# Supplied information:
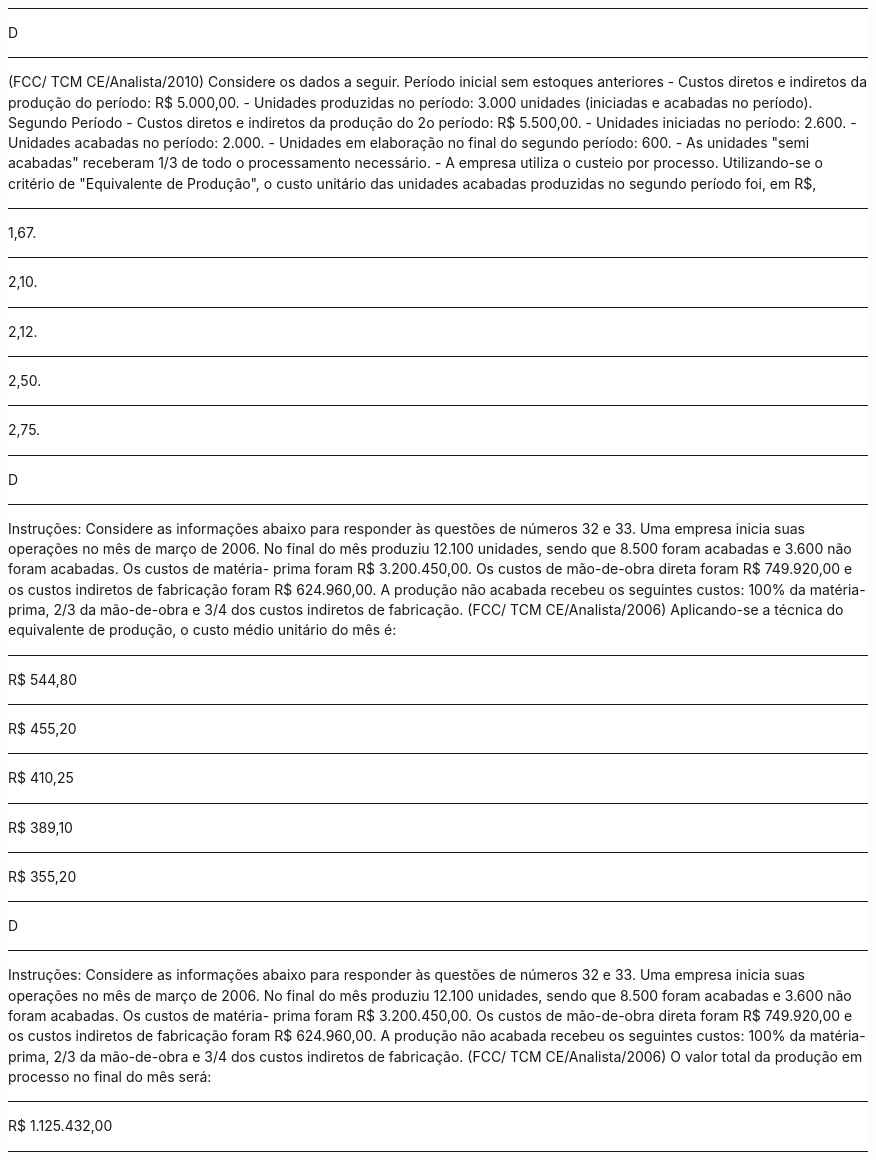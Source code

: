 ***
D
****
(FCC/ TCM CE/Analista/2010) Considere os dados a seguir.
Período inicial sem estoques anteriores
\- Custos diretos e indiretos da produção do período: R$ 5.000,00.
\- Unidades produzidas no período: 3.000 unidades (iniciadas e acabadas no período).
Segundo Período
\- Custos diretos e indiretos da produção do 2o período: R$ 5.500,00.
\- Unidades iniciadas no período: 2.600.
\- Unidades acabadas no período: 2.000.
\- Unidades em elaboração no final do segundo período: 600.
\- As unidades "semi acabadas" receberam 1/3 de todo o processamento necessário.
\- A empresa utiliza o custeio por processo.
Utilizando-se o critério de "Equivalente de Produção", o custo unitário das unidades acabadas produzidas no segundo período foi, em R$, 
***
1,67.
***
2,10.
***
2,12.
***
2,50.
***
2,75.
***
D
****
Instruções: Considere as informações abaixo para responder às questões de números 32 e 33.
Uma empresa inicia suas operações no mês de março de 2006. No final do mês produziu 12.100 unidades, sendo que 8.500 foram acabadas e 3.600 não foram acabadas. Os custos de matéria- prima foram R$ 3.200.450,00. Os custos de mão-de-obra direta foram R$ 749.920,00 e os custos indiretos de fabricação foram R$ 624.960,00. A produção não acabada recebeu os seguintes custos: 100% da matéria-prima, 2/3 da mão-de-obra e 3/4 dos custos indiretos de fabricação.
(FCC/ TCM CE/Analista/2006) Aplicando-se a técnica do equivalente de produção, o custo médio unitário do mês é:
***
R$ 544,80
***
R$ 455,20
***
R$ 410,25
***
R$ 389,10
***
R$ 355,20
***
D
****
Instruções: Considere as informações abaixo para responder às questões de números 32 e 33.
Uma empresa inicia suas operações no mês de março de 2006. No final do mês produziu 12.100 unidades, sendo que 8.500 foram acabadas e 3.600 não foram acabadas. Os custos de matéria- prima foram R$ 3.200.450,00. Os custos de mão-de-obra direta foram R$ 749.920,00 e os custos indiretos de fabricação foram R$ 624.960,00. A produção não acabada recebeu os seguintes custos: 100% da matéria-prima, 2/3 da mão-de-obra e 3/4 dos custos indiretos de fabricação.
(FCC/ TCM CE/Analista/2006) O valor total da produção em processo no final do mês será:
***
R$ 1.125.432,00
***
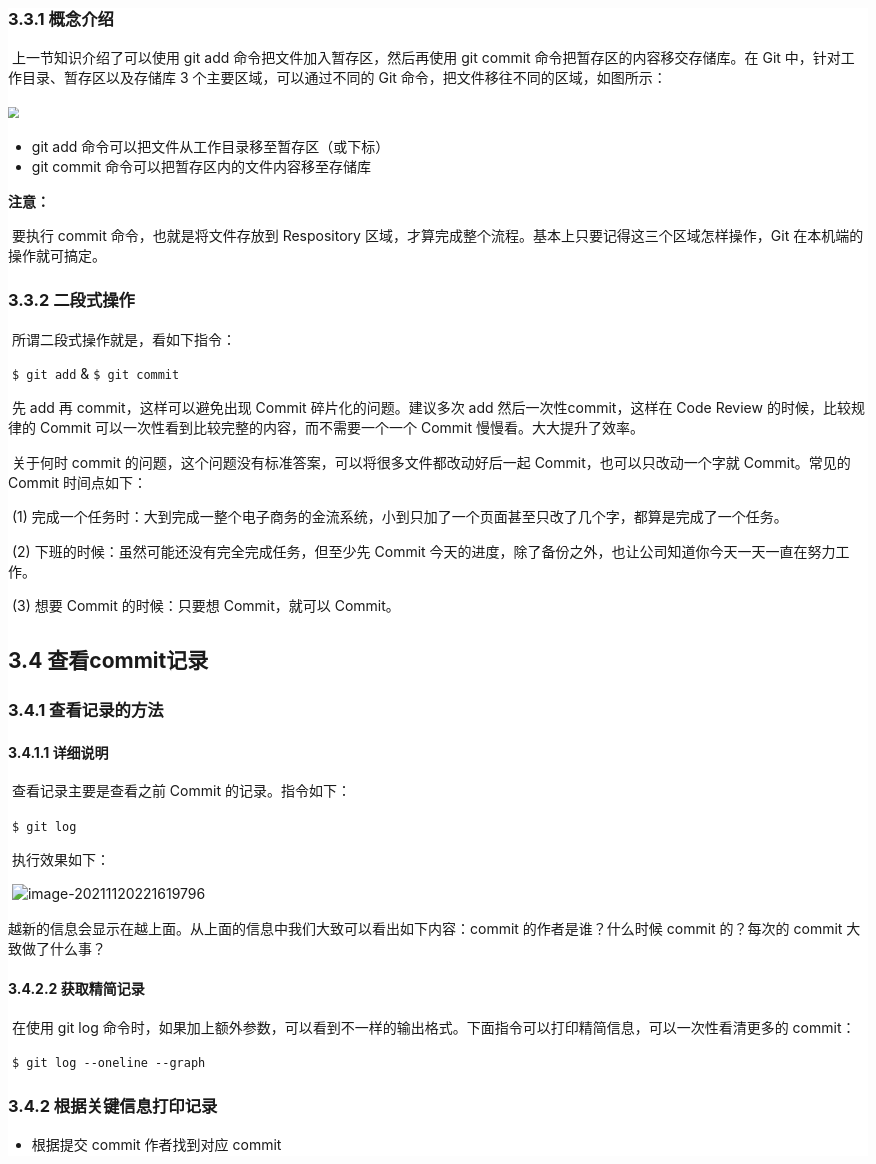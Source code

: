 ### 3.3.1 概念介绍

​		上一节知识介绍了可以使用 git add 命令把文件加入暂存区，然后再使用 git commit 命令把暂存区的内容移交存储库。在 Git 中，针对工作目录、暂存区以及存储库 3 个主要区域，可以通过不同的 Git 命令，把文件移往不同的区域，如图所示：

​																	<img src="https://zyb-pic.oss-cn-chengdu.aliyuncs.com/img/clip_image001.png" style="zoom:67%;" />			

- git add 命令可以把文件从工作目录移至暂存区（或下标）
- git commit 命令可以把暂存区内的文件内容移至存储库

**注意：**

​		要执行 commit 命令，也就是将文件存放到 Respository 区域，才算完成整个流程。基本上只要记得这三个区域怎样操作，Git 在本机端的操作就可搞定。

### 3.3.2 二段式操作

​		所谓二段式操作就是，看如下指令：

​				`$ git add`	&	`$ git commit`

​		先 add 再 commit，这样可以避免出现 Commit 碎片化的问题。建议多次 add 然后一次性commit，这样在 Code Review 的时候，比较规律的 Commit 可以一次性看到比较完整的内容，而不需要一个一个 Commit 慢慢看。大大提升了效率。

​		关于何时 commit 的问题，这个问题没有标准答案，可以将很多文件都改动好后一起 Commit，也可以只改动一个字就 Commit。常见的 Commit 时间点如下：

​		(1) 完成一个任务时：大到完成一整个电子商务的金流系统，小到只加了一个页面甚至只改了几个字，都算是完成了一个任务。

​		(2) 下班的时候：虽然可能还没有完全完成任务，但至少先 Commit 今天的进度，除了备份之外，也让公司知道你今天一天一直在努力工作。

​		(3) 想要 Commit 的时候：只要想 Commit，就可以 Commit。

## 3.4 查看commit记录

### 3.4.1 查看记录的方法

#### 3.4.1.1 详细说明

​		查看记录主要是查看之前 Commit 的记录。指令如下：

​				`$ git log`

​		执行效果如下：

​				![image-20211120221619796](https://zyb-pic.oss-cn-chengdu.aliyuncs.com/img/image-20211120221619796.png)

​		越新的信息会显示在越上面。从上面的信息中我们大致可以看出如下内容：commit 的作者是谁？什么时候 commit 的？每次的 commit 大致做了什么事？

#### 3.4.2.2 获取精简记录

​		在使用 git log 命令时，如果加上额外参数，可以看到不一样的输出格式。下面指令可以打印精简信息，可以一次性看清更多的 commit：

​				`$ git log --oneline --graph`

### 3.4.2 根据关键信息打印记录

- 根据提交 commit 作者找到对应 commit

# Task instructions:
Every last line above must be reproduced as written, and no pictures belong in the copy.

# Problem solution:
Source code

: ***
D
****
(FCC/ TCM CE/Analista/2010) Considere os dados a seguir.
Período inicial sem estoques anteriores
\- Custos diretos e indiretos da produção do período: R$ 5.000,00.
\- Unidades produzidas no período: 3.000 unidades (iniciadas e acabadas no período).
Segundo Período
\- Custos diretos e indiretos da produção do 2o período: R$ 5.500,00.
\- Unidades iniciadas no período: 2.600.
\- Unidades acabadas no período: 2.000.
\- Unidades em elaboração no final do segundo período: 600.
\- As unidades "semi acabadas" receberam 1/3 de todo o processamento necessário.
\- A empresa utiliza o custeio por processo.
Utilizando-se o critério de "Equivalente de Produção", o custo unitário das unidades acabadas produzidas no segundo período foi, em R$, 
***
1,67.
***
2,10.
***
2,12.
***
2,50.
***
2,75.
***
D
****
Instruções: Considere as informações abaixo para responder às questões de números 32 e 33.
Uma empresa inicia suas operações no mês de março de 2006. No final do mês produziu 12.100 unidades, sendo que 8.500 foram acabadas e 3.600 não foram acabadas. Os custos de matéria- prima foram R$ 3.200.450,00. Os custos de mão-de-obra direta foram R$ 749.920,00 e os custos indiretos de fabricação foram R$ 624.960,00. A produção não acabada recebeu os seguintes custos: 100% da matéria-prima, 2/3 da mão-de-obra e 3/4 dos custos indiretos de fabricação.
(FCC/ TCM CE/Analista/2006) Aplicando-se a técnica do equivalente de produção, o custo médio unitário do mês é:
***
R$ 544,80
***
R$ 455,20
***
R$ 410,25
***
R$ 389,10
***
R$ 355,20
***
D
****
Instruções: Considere as informações abaixo para responder às questões de números 32 e 33.
Uma empresa inicia suas operações no mês de março de 2006. No final do mês produziu 12.100 unidades, sendo que 8.500 foram acabadas e 3.600 não foram acabadas. Os custos de matéria- prima foram R$ 3.200.450,00. Os custos de mão-de-obra direta foram R$ 749.920,00 e os custos indiretos de fabricação foram R$ 624.960,00. A produção não acabada recebeu os seguintes custos: 100% da matéria-prima, 2/3 da mão-de-obra e 3/4 dos custos indiretos de fabricação.
(FCC/ TCM CE/Analista/2006) O valor total da produção em processo no final do mês será:
***
R$ 1.125.432,00
***
Source code

: ### 3.3.1 概念介绍

​		上一节知识介绍了可以使用 git add 命令把文件加入暂存区，然后再使用 git commit 命令把暂存区的内容移交存储库。在 Git 中，针对工作目录、暂存区以及存储库 3 个主要区域，可以通过不同的 Git 命令，把文件移往不同的区域，如图所示：

​																	<img src="https://zyb-pic.oss-cn-chengdu.aliyuncs.com/img/clip_image001.png" style="zoom:67%;" />			

- git add 命令可以把文件从工作目录移至暂存区（或下标）
- git commit 命令可以把暂存区内的文件内容移至存储库

**注意：**

​		要执行 commit 命令，也就是将文件存放到 Respository 区域，才算完成整个流程。基本上只要记得这三个区域怎样操作，Git 在本机端的操作就可搞定。

### 3.3.2 二段式操作

​		所谓二段式操作就是，看如下指令：

​				`$ git add`	&	`$ git commit`

​		先 add 再 commit，这样可以避免出现 Commit 碎片化的问题。建议多次 add 然后一次性commit，这样在 Code Review 的时候，比较规律的 Commit 可以一次性看到比较完整的内容，而不需要一个一个 Commit 慢慢看。大大提升了效率。

​		关于何时 commit 的问题，这个问题没有标准答案，可以将很多文件都改动好后一起 Commit，也可以只改动一个字就 Commit。常见的 Commit 时间点如下：

​		(1) 完成一个任务时：大到完成一整个电子商务的金流系统，小到只加了一个页面甚至只改了几个字，都算是完成了一个任务。

​		(2) 下班的时候：虽然可能还没有完全完成任务，但至少先 Commit 今天的进度，除了备份之外，也让公司知道你今天一天一直在努力工作。

​		(3) 想要 Commit 的时候：只要想 Commit，就可以 Commit。

## 3.4 查看commit记录

### 3.4.1 查看记录的方法

#### 3.4.1.1 详细说明

​		查看记录主要是查看之前 Commit 的记录。指令如下：

​				`$ git log`

​		执行效果如下：

​				![image-20211120221619796](https://zyb-pic.oss-cn-chengdu.aliyuncs.com/img/image-20211120221619796.png)

​		越新的信息会显示在越上面。从上面的信息中我们大致可以看出如下内容：commit 的作者是谁？什么时候 commit 的？每次的 commit 大致做了什么事？

#### 3.4.2.2 获取精简记录

​		在使用 git log 命令时，如果加上额外参数，可以看到不一样的输出格式。下面指令可以打印精简信息，可以一次性看清更多的 commit：

​				`$ git log --oneline --graph`

### 3.4.2 根据关键信息打印记录

- 根据提交 commit 作者找到对应 commit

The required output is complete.